Epistemic accounts of the historical-discursive givenness of the now total, planetary monohumanist reality cannot eclipse the necessity to struggle for the history of this totality as non-total, as incomplete and subject to intervention. As “post-nuclear creatures now faced with climate catastrophe,” Wynter notes that for the first time in history, humankind is confronted with a common environment, even when in drastically different degrees of crisis.[1] This is a confrontation demanding the invention of new genres of being human, or modes of self-troping commensurate with it—ones made to the measure of the planetary.[2] For the historical-discursive givenness of planetary scale reality to provide an opportunity for new histories to be written, the repurposing of its “worlds at hand” requires urgent archaeological scrutiny.

The planetary scale only exists because of an exponential multiplication of relations between humans, non-humans, economic, social, technological, and earth systems.

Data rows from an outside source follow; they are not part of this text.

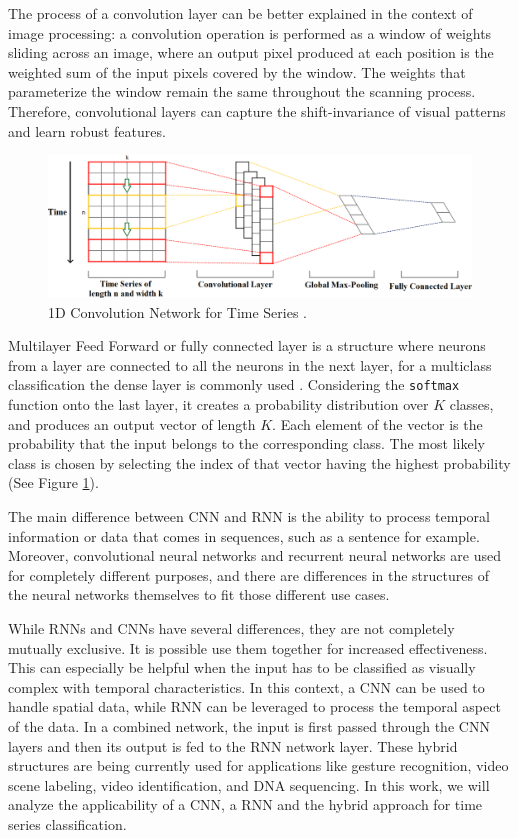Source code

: The process of a convolution layer can be better explained in the context of image processing: a convolution operation is performed as a window of weights sliding across an image, where an output pixel produced at each position is the weighted sum of the input pixels covered by the window. The weights that parameterize the window remain the same throughout the scanning process. Therefore, convolutional layers can capture the shift-invariance of visual patterns and learn robust features.

\begin{figure}[htb]
	\centering
	\includegraphics[scale=0.25]{../Figures/1d-cnn}
	\caption{1D Convolution Network for Time Series \cite{Kim2014}.}
	\label{Fig:1DCNN}
\end{figure}

Multilayer Feed Forward or fully connected layer is a structure where neurons from a layer are connected to all the neurons in the next layer, for a multiclass classification the dense layer is commonly used \cite{Albawi2017}. Considering the \texttt{softmax} function onto the last layer, it creates a probability distribution over $K$ classes, and produces an output vector of length $K$. Each element of the vector is the probability that the input belongs to the corresponding class. The most likely class is chosen by selecting the index of that vector having the highest probability (See Figure \ref{Fig:1DCNN}).

The main difference between CNN and RNN is the ability to process temporal information or data that comes in sequences, such as a sentence for example. Moreover, convolutional neural networks and recurrent neural networks are used for completely different purposes, and there are differences in the structures of the neural networks themselves to fit those different use cases. 

While RNNs and CNNs have several differences, they are not completely mutually exclusive. It is possible use them together for increased effectiveness. This can especially be helpful when the input has to be classified as visually complex with temporal characteristics. In this context, a CNN can be used to handle spatial data, while RNN can be leveraged to process the temporal aspect of the data. In a combined network, the input is first passed through the CNN layers and then its output is fed to the RNN network layer. These hybrid structures are being currently used for applications like gesture recognition, video scene labeling, video identification, and DNA sequencing. In this work, we will analyze the applicability of a CNN, a RNN and the hybrid approach for time series classification.

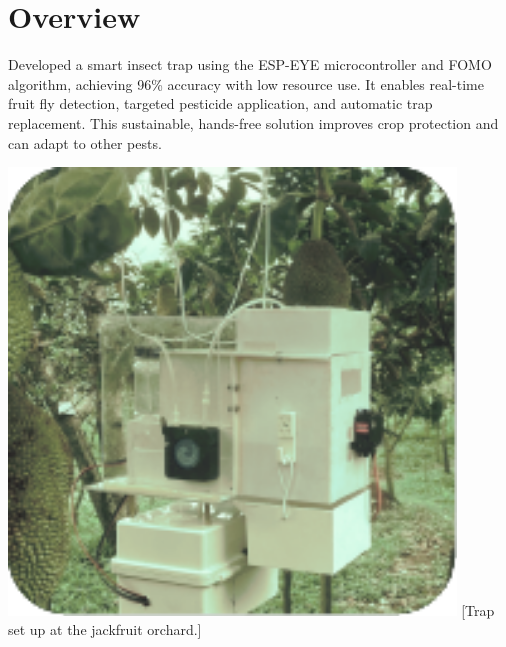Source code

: \documentclass[../../main]{subfiles}
\begin{document}
\section{Overview} \label{sec:}

\begin{minipage} {0.62\textwidth}
    \vspace{-0.8cm}

    Developed a smart insect trap using the ESP-EYE microcontroller and FOMO
    algorithm, achieving 96\% accuracy with low resource use. It enables
    real-time fruit fly detection, targeted pesticide application, and
    automatic trap replacement. This sustainable, hands-free solution improves
    crop protection and can adapt to other pests.

\end{minipage}
\hfill
\begin{minipage} {0.35\textwidth}
    \begin{center}
        \vspace{-1.2cm}
        \includegraphics[width = 0.89\textwidth] {pics/trap.pdf}
        [Trap set up at the jackfruit orchard.]{}
        \label{fig:case3Pic}
    \end{center}
\end{minipage}
\end{document}
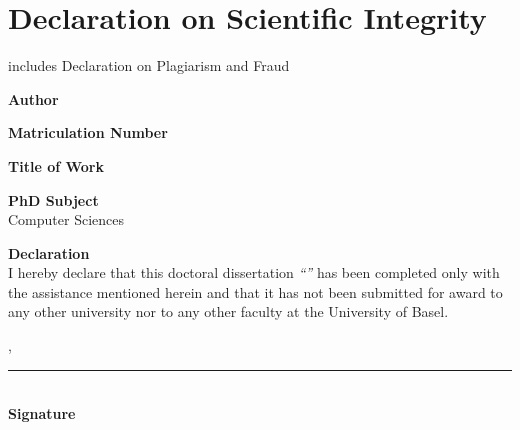 
\chapter*{Declaration on Scientific Integrity}

\noindent includes Declaration on Plagiarism and Fraud \vspace{1cm}

\noindent \textbf{Author} \\
\thesisauthor

\vspace*{0.25cm}

\noindent \textbf{Matriculation Number} \\
\thesismatriculation

\vspace*{0.25cm}

\noindent \textbf{Title of Work} \\
\thesistitle

\vspace*{0.25cm}

\noindent \textbf{PhD Subject} \\
Computer Sciences

\vspace*{0.25cm}

\noindent \textbf{Declaration} \\
\noindent I hereby declare that this doctoral dissertation \emph{``\thesistitle''} has been completed only with the assistance mentioned herein and that it has not been submitted for award to any other university nor to any other faculty at the University of Basel.


\vspace*{0.5cm}

\noindent \thesisprintingplace, \thesisdateofhandin
\vspace*{0.25cm}

\begin{flushright}
\rule{75mm}{\boldrulethickness} \\
\textbf{Signature}
\end{flushright}


\clearpage
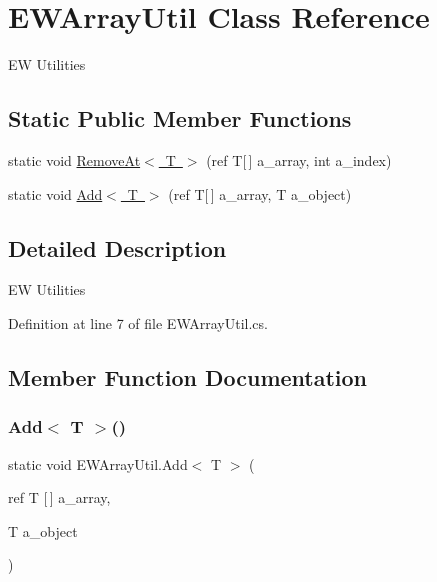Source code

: \hypertarget{class_e_w_array_util}{}\section{E\+W\+Array\+Util Class Reference}
\label{class_e_w_array_util}


EW Utilities  


\subsection*{Static Public Member Functions}
\begin{DoxyCompactItemize}
\item 
static void \mbox{\hyperlink{class_e_w_array_util_a2e14d8ba3e93e455a84a6a706b8742d4}{Remove\+At$<$ T $>$}} (ref T\mbox{[}$\,$\mbox{]} a\+\_\+array, int a\+\_\+index)
\item 
static void \mbox{\hyperlink{class_e_w_array_util_af3befe5cbf8a439e700204c12aa4075b}{Add$<$ T $>$}} (ref T\mbox{[}$\,$\mbox{]} a\+\_\+array, T a\+\_\+object)
\end{DoxyCompactItemize}


\subsection{Detailed Description}
EW Utilities 



Definition at line 7 of file E\+W\+Array\+Util.\+cs.



\subsection{Member Function Documentation}
\mbox{\label{class_e_w_array_util_af3befe5cbf8a439e700204c12aa4075b}} 
\subsubsection{\texorpdfstring{Add$<$ T $>$()}{Add< T >()}}
{\footnotesize\ttfamily static void E\+W\+Array\+Util.\+Add$<$ T $>$ (\begin{DoxyParamCaption}\item[{ref T \mbox{[}$\,$\mbox{]}}]{a\+\_\+array,  }\item[{T}]{a\+\_\+object }\end{DoxyParamCaption})\hspace{0.3cm}{\ttfamily [static]}}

While the always-imperfect modelling of a total condition is necessary for thinking earth-social-systems, the term “planetary scale” tends to brush aside the local and questions of experience, including the inherent differences the notion of location entails. “Planetary dimensionality,” on the other hand, maintains fidelity to the need for modelling complex earth-social systems as best as possible, while introducing nested scales of co-existence within that totality so as to create a framework for thinking difference and location at, within and in relation to this totality.

— Excerpt

[1] Sylvia Wynter, “A Ceremony Must Be Found: After Humanism”.
[2] David Scott, Preamble to Sylvia Wynter, “The Re-Enchantment of Humanism,” (David Scott, Interviewer), in Small Axe 8, 2000, 119–207.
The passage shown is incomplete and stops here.